Aim of the exercise: The records are to be reproduced verbatim.

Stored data
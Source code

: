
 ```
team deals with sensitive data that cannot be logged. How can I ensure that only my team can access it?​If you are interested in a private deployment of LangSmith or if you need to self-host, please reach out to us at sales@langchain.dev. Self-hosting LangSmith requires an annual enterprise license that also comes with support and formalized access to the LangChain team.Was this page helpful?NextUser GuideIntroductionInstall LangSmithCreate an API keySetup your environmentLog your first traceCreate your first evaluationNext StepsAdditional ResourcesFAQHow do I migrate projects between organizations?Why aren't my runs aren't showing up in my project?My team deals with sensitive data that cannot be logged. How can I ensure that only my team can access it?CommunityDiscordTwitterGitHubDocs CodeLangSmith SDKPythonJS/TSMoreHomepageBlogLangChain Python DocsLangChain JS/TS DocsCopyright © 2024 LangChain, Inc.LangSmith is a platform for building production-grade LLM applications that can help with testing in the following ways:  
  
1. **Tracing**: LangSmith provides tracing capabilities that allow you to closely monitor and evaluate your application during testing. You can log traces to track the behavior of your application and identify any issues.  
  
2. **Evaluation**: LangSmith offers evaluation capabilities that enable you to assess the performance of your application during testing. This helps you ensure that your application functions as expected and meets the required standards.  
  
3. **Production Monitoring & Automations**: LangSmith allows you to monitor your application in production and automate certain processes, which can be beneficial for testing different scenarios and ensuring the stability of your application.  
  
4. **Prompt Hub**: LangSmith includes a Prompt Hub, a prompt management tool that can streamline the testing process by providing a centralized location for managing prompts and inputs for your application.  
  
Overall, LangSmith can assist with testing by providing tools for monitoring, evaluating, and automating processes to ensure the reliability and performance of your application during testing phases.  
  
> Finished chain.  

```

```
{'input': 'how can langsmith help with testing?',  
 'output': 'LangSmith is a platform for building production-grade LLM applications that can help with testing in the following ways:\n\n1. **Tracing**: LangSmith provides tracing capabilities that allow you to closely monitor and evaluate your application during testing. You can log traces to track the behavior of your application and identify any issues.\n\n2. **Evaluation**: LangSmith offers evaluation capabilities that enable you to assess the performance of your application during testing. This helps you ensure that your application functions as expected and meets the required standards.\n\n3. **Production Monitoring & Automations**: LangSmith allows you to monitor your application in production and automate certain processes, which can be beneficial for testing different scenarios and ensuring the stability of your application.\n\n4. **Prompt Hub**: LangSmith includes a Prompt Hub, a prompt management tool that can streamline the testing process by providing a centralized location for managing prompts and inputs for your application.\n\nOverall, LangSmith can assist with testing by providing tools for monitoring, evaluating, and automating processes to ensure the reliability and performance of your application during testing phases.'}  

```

Completed task:
Source code

:
 ```
team deals with sensitive data that cannot be logged. How can I ensure that only my team can access it?​If you are interested in a private deployment of LangSmith or if you need to self-host, please reach out to us at sales@langchain.dev. Self-hosting LangSmith requires an annual enterprise license that also comes with support and formalized access to the LangChain team.Was this page helpful?NextUser GuideIntroductionInstall LangSmithCreate an API keySetup your environmentLog your first traceCreate your first evaluationNext StepsAdditional ResourcesFAQHow do I migrate projects between organizations?Why aren't my runs aren't showing up in my project?My team deals with sensitive data that cannot be logged. How can I ensure that only my team can access it?CommunityDiscordTwitterGitHubDocs CodeLangSmith SDKPythonJS/TSMoreHomepageBlogLangChain Python DocsLangChain JS/TS DocsCopyright © 2024 LangChain, Inc.LangSmith is a platform for building production-grade LLM applications that can help with testing in the following ways:  
  
1. **Tracing**: LangSmith provides tracing capabilities that allow you to closely monitor and evaluate your application during testing. You can log traces to track the behavior of your application and identify any issues.  
  
2. **Evaluation**: LangSmith offers evaluation capabilities that enable you to assess the performance of your application during testing. This helps you ensure that your application functions as expected and meets the required standards.  
  
3. **Production Monitoring & Automations**: LangSmith allows you to monitor your application in production and automate certain processes, which can be beneficial for testing different scenarios and ensuring the stability of your application.  
  
4. **Prompt Hub**: LangSmith includes a Prompt Hub, a prompt management tool that can streamline the testing process by providing a centralized location for managing prompts and inputs for your application.  
  
Overall, LangSmith can assist with testing by providing tools for monitoring, evaluating, and automating processes to ensure the reliability and performance of your application during testing phases.  
  
> Finished chain.  

```

```
{'input': 'how can langsmith help with testing?',  
 'output': 'LangSmith is a platform for building production-grade LLM applications that can help with testing in the following ways:\n\n1. **Tracing**: LangSmith provides tracing capabilities that allow you to closely monitor and evaluate your application during testing. You can log traces to track the behavior of your application and identify any issues.\n\n2. **Evaluation**: LangSmith offers evaluation capabilities that enable you to assess the performance of your application during testing. This helps you ensure that your application functions as expected and meets the required standards.\n\n3. **Production Monitoring & Automations**: LangSmith allows you to monitor your application in production and automate certain processes, which can be beneficial for testing different scenarios and ensuring the stability of your application.\n\n4. **Prompt Hub**: LangSmith includes a Prompt Hub, a prompt management tool that can streamline the testing process by providing a centralized location for managing prompts and inputs for your application.\n\nOverall, LangSmith can assist with testing by providing tools for monitoring, evaluating, and automating processes to ensure the reliability and performance of your application during testing phases.'}  

```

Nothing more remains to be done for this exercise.